The Ann Arbor Blues & Jazz Festival brought together a wild mixture of modern blues masters and
cutting-edge jazz creators with a riotous crowd of long-haired hippies and music lovers of every
description to brew up an exhilarating blend of African-American music, sunshine and merriment for
three glorious days in September of 1972.
This heady experiment in cross-cultural programming filled Otis Spann Memorial Field with 12,000 ecstatic
celebrants for five shows that combined Howlin' Wolf, Jr. Walker & the All-Stars and Sun Ra & His Arkestra;
Muddy Waters, the Art Ensemble of Chicago, Koko Taylor and Hound Dog Taylor & the Houserockers;
Bobby "Blue" Bland, Pharaoh Sanders, Dr.
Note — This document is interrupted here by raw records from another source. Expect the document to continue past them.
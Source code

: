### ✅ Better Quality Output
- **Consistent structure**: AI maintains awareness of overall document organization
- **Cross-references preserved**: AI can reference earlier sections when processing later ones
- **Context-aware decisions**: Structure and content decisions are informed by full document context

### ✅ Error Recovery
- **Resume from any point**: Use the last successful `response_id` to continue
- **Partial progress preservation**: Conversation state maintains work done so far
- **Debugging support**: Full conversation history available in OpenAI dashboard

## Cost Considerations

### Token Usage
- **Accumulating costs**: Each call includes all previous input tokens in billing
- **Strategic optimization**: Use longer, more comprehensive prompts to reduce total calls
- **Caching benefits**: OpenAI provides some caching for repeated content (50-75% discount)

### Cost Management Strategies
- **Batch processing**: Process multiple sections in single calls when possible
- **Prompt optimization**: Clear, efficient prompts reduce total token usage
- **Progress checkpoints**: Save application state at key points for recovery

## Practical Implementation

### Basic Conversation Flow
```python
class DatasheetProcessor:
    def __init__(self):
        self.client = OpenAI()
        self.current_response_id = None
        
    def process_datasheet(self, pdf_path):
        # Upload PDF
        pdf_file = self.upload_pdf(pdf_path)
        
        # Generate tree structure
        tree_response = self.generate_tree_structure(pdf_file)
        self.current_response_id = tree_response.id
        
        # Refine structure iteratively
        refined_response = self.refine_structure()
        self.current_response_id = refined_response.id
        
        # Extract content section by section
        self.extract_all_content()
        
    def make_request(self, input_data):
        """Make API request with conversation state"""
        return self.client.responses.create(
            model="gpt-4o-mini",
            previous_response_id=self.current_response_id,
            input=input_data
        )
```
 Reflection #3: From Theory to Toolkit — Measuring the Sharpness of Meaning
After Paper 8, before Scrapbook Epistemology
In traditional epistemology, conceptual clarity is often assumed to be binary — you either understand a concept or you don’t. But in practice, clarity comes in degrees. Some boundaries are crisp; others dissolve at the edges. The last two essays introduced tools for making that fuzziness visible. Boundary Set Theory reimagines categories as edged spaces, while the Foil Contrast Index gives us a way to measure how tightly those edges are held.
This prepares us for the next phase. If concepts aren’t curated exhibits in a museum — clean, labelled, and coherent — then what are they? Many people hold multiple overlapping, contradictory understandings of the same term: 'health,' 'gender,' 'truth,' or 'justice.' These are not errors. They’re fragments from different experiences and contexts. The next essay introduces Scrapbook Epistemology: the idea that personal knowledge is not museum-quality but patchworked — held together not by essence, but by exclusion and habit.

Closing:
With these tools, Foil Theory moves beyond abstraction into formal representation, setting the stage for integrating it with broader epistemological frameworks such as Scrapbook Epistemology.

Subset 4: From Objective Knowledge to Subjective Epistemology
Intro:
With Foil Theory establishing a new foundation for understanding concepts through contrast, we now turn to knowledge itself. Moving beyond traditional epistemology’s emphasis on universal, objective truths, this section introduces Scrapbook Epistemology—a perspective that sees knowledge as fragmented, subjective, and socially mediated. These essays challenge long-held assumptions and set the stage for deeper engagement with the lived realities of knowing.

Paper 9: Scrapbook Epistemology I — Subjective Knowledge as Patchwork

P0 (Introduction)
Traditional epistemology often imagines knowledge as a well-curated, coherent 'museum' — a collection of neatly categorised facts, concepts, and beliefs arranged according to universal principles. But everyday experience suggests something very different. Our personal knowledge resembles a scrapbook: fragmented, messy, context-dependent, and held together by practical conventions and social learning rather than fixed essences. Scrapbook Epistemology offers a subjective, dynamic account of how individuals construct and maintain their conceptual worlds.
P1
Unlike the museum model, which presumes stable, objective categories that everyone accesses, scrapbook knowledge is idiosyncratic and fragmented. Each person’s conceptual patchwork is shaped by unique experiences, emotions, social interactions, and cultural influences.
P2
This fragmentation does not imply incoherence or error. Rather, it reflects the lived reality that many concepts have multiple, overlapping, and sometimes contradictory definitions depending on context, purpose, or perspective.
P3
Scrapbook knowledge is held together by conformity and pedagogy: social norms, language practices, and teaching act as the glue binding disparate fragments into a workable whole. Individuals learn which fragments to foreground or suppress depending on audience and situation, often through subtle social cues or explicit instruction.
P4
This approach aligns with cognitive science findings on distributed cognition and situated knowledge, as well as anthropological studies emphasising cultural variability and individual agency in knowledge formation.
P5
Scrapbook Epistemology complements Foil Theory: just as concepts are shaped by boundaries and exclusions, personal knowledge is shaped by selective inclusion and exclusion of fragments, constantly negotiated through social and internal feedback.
John and Little Sonny; Freddie King, Archie Shepp,
Sippie Wallace, Bonnie Raitt and Luther Allison; Miles Davis, Otis Rush, Lightnin' Slim, Leo Smith &
Marion Brown, Robert Lockwood and Johnny Shines.
The festival returned in 1973 with an even more ambitious agenda, offering five insane combinations which
presented on-the-same-stage performances by Roosevelt Sykes, Leon Thomas, the Count Basie Orchestra
and Freddie King; Yusef Lateef, John Lee Hooker, CJQ and a Motor City Blues Revue that included
Baby Boy Warren, Washboard Willie, Dr. Ross, Eddie Kirkland, Boogie Woogie Red, Eddie Burns,
Bobo Jenkins and One-String Sam; Ray Charles, Charles Mingus, Big Walter Horton and Jimmy Reed;
the Johnny Otis Show, Ornette Coleman, King Biscuit Boys and Victoria Spivey; and Luther Allison,
Hound Dog Taylor and Sun Ra - three perennial favorites with the Ann Arbor audience.
Problems with city authorities prompted the organizers to move the festival to Windsor, Ontario -
across the Detroit River - in 1974. Attendance shrunk, and disaster struck when Canadian border officials
turned back thousands of American music lovers bent on attending the Ann Arbor Blues & Jazz
Festival in Exile.
This brought the series to a shuddering conclusion, but the extraordinary music made at the three fests
was preserved on tape and may be heard on a continuing series of CDs. The striking images of the artists
captured in performance by photographer Leni Sinclair surely convey the excitement and thrills felt by
everyone when they encountered most of them for the first time - some of the greatest musicians of our age.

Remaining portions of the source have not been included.